RALEIGH, N.C. (AP) — Progressive groups in North Carolina will work with faith leaders of all denominations and people of all ethnicities to sign up as many voters as possible between now and 25 days before the March primary, when registration ends, their leaders said Tuesday.
Working with the theme of “it’s our time and it’s our vote,” the state chapter of the NAACP and Democracy North Carolina will lead the call to register voters in faith centers, barbershops, beauty salons, schools and workplaces, said Bob Hall, executive director of Democracy North Carolina. “We will engage over 3,000 churches and faith centers in the largest souls to the polls campaign this state has ever seen,” Hall said during a news conference at Martin Street Baptist Church.
More than 600,000 eligible whites aren’t registered to vote in the state, along with more than 280,000 blacks and more than 100,000 Latinos, said the Rev. William Barber, president of the state chapter of the NAACP.
“Let it be clear and let it be known: We’ve gone to court together. We’ve gone to jail together. We’ve gone in the street together. And we will go to the ballot box together,” Barber said.

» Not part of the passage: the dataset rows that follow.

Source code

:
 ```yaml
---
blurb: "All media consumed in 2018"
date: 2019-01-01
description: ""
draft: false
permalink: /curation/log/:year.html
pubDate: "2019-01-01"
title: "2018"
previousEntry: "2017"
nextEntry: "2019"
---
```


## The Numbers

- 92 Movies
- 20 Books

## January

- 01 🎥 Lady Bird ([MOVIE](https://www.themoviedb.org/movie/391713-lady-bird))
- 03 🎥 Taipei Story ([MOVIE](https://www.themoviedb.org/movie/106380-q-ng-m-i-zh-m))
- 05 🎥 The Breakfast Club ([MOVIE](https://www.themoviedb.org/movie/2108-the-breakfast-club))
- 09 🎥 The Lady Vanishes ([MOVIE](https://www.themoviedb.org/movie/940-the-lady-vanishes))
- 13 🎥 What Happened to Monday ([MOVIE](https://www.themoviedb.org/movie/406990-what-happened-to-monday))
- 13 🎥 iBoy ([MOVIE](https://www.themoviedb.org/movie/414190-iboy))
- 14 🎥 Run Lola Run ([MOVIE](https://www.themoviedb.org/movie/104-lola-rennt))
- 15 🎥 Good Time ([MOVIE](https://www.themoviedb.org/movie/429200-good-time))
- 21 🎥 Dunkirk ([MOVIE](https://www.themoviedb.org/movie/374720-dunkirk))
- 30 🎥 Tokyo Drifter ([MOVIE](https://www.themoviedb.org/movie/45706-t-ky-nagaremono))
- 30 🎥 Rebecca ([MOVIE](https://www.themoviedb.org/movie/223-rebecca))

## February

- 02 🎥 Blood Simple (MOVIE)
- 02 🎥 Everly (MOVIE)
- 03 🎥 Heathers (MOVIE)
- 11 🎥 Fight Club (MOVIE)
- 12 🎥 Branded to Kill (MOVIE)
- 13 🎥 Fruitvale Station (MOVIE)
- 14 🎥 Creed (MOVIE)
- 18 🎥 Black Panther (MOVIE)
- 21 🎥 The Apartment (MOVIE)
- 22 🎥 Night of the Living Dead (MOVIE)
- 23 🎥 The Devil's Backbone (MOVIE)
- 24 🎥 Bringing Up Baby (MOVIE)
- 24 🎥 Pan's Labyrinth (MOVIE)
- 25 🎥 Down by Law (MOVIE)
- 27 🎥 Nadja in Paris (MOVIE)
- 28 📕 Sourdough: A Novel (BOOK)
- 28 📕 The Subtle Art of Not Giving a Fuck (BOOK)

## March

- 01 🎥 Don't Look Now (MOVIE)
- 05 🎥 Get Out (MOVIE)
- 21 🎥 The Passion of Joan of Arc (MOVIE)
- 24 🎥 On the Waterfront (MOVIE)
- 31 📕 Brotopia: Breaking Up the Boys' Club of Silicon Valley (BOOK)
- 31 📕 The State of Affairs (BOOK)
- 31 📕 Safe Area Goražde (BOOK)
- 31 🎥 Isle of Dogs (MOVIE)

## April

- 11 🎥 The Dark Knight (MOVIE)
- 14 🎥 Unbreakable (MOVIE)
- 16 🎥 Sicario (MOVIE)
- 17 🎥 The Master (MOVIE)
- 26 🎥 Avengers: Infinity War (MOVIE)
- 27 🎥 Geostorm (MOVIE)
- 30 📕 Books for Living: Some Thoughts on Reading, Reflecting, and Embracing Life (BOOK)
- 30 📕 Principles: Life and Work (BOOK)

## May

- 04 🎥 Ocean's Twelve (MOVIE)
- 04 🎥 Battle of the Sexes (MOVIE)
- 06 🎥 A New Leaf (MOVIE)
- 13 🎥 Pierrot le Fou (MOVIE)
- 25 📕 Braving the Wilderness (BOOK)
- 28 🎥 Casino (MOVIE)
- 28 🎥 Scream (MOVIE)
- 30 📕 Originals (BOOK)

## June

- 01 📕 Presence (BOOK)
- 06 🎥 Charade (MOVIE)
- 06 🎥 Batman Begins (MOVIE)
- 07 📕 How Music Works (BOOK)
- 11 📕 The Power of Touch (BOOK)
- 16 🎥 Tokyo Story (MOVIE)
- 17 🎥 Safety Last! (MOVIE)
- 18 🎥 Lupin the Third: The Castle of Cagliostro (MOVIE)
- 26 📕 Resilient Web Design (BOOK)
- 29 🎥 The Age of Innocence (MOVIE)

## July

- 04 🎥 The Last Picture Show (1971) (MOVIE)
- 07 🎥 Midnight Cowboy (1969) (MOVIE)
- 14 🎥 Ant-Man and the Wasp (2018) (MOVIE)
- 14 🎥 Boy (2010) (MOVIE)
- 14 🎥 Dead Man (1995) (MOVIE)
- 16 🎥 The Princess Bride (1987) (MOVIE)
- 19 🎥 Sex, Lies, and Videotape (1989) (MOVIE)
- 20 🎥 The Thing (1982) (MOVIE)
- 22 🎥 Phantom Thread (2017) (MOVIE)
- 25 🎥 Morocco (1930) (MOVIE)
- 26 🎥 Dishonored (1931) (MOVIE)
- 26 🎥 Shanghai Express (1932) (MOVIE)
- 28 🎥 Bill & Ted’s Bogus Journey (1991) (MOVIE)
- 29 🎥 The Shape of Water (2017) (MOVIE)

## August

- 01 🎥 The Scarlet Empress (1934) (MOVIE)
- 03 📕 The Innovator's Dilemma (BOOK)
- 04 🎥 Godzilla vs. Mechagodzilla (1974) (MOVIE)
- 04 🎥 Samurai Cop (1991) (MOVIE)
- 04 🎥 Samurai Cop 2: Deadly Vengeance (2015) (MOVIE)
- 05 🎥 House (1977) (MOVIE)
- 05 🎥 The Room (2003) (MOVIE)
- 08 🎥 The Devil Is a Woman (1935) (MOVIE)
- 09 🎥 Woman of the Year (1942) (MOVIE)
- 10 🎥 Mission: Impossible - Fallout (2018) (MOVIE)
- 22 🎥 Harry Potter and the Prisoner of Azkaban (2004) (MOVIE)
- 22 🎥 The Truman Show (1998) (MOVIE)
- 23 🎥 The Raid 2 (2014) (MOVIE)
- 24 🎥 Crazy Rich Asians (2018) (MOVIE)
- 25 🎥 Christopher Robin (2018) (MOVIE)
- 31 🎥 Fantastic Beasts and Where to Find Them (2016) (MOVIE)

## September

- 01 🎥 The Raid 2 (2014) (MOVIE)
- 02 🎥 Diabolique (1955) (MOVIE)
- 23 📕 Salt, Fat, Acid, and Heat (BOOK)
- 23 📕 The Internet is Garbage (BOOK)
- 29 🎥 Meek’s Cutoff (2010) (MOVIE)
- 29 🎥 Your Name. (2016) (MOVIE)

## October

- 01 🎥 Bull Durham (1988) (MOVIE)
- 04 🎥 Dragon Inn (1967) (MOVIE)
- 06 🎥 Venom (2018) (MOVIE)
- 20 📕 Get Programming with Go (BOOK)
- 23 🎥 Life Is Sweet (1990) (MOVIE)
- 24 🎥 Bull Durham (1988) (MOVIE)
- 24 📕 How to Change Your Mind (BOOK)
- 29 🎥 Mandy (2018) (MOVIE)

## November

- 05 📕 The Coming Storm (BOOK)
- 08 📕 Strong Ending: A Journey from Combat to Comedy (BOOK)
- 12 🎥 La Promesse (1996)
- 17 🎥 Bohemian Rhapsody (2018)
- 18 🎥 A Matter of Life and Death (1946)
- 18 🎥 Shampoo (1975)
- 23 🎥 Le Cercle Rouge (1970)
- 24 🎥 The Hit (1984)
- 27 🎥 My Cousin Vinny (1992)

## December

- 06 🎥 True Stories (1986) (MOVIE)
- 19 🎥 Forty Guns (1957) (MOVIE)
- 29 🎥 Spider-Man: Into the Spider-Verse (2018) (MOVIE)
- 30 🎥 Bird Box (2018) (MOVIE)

Four lawsuits — three in federal court and one in state court — that challenge all or parts of a 2013 election overhaul law approved by the General Assembly are pending. The three federal lawsuits have been combined into one case and are being heard together.
All seek to block a provision creating a photo identification mandate to vote in person in 2016. Legislators changed that provision this year to allow more people to vote without a qualifying identification. The federal lawsuits also challenge changes already being implemented that reduced the number of early voting days, barred same-day registration during the early-voting period and prohibited counting ballots cast on Election Day in the incorrect precinct.
In addition to the voter registration drive, coalition volunteers are attending meetings of county election boards to support weekend and evening hours for voting, Hall said. More than 30 county boards will meet over the next two weeks, he said.
The photo ID law will begin with the March primary if the court doesn’t wipe it out, Hall said.
“And we must educate voters with a message that regardless of all the confusion and all the complexity, you can vote,” Hall said. “In fact, you must vote. You must push back and show your resistance to any effort to make voting harder.”